Stored dataset items:
"""
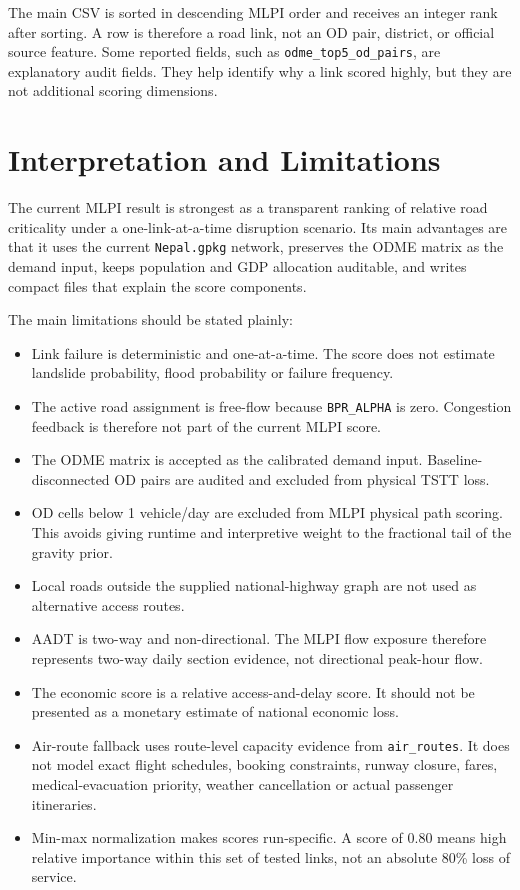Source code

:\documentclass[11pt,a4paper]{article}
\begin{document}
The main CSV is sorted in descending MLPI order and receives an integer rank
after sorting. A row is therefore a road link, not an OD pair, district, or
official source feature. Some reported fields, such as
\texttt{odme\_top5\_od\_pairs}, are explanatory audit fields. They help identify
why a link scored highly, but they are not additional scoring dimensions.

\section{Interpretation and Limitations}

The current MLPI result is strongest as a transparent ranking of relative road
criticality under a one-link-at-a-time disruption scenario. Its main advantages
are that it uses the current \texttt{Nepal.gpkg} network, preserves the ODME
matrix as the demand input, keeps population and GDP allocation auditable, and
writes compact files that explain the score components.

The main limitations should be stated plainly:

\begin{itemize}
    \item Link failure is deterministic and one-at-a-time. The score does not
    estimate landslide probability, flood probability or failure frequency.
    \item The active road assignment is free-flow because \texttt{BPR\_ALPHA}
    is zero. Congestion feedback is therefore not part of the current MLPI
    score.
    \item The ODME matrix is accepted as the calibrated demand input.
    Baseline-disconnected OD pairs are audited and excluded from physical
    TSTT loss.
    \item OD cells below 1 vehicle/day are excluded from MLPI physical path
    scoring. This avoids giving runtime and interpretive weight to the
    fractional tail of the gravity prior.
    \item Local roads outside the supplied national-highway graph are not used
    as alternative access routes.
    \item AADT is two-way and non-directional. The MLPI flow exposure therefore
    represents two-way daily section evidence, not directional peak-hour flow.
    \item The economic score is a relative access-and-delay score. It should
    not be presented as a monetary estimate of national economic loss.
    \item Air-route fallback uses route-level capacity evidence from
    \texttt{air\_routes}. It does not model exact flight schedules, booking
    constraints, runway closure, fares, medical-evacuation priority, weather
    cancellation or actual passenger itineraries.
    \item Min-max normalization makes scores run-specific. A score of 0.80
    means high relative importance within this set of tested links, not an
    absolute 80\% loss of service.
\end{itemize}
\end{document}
"""
TASK OBJECTIVE: Write out the records above exactly. Begin with the first line, end with the line holding "criticality under a", and drop the pictures.

FINISHED EXERCISE:
Source code

:\documentclass[11pt,a4paper]{article}
\begin{document}
The main CSV is sorted in descending MLPI order and receives an integer rank
after sorting. A row is therefore a road link, not an OD pair, district, or
official source feature. Some reported fields, such as
\texttt{odme\_top5\_od\_pairs}, are explanatory audit fields. They help identify
why a link scored highly, but they are not additional scoring dimensions.

\section{Interpretation and Limitations}

The current MLPI result is strongest as a transparent ranking of relative road
criticality under a one-link-at-a-time disruption scenario. Its main advantages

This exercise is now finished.